The tiles are stacked with the better ones on top, which encourages you to dump early. However, you get bonus points for dumping three, four, or five cards at a time. The round ends when three VP piles run out. You get a bonus for having the most camels at the end of each round, and the player with the most points wins the round. Play best two out of three.
It took us the first round to learn a few of the rules. After the game was over, we also remembered one of the other rules, namely that you can also swap your camels for goods in the market; not something we got wrong, but simply an option that we didn't take advantage of.
I lost the first game for not realizing that the round ended when the tiles ran out in three piles. I had a handful of cards ready when suddenly the round was over. I didn't make that mistake again, and I won the next two rounds handily.
Jaipur is ok from my first play, and I didn't see any major flaws. It's a two player game, but Abe said that an online variant allow for three players.

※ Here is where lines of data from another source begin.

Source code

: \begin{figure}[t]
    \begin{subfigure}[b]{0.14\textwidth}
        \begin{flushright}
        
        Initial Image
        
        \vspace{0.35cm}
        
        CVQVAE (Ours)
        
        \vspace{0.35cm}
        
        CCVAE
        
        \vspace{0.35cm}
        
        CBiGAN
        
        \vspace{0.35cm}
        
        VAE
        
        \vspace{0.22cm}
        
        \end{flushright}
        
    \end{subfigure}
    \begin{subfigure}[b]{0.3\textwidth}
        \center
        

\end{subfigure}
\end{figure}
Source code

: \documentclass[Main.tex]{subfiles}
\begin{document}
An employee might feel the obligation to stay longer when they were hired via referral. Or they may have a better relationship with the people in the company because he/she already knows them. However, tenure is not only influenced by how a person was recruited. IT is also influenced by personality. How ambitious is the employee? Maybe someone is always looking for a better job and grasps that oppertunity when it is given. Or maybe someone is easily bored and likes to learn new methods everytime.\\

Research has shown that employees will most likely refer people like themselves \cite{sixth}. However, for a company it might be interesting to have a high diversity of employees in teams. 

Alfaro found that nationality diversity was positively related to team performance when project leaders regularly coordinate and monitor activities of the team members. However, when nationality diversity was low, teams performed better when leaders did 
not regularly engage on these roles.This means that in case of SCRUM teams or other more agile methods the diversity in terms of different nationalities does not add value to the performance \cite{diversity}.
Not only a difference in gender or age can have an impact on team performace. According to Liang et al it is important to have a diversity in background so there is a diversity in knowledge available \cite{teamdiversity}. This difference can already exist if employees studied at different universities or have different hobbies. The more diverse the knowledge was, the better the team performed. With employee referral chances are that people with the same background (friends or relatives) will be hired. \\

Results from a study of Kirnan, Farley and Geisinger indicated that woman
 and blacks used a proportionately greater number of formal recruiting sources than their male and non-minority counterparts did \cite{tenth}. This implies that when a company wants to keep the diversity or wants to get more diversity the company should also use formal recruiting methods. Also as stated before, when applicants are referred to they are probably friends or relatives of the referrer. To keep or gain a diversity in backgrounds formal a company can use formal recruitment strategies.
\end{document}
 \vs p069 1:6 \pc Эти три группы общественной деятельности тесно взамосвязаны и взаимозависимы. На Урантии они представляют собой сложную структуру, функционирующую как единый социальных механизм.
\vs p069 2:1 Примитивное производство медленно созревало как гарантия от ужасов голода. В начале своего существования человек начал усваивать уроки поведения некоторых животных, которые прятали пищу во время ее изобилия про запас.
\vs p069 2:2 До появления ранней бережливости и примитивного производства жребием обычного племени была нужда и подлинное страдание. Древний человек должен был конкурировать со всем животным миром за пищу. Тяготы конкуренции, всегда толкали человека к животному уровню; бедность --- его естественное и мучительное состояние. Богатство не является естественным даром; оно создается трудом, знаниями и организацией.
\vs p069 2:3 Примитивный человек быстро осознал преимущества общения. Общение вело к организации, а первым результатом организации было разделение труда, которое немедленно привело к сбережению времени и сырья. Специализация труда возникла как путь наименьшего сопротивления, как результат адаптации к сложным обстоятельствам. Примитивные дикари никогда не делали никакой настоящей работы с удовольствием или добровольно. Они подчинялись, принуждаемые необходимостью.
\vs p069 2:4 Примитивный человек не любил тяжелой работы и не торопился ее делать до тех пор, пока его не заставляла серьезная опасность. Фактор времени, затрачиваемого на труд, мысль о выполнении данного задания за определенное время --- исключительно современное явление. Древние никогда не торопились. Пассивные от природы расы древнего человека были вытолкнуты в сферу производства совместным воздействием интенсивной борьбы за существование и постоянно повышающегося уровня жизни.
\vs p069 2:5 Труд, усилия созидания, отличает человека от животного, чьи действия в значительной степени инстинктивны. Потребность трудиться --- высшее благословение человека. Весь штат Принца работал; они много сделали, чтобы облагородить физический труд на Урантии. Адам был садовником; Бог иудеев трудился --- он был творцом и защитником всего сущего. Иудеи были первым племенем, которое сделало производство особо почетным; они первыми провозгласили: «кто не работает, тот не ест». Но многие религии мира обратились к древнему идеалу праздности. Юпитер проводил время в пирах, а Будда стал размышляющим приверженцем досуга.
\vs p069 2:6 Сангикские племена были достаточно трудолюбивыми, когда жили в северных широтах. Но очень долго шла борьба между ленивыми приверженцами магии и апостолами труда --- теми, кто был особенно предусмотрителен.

Sara joined us for Alien Frontiers. AF is a Kickstarter success story from a company that advertised on Purple Pawn. It's now in the top 100 games on BGG. I was curious to see what the hoopla was all about.
Alien Frontiers is a dice rolling assignment game: in this category of games, you roll a bunch of dice and then assign the dice to various actions in order to gain resources, cards, points, etc. You later use these resources and cards to combine with other assignments for more points. It's a descendent of Yahtzee, in a way.
Here, the dice are your "ships", which makes little sense, but is a fun concept. Each ship docks at a station to get the reward. One thing the designer did right is provide places for different dice values, so a poor roll isn't automatically worse than a high roll - one of the things that bothers me about games like Stone Age.
Places let you: get fuel or ore, trade fuel to get ore, get cards which give bonus opportunities to use fuel, get more dice to roll, steal other players' stuff, or settle colonies (using fuel and ore, or just ore). Each colony is worth a point. There is a planet with various locations to settle colonies, and the person who has the most colonies in each location has a bonus point and access to the bonus ability of that location, which is typically a reduction in price in one of the places on the board.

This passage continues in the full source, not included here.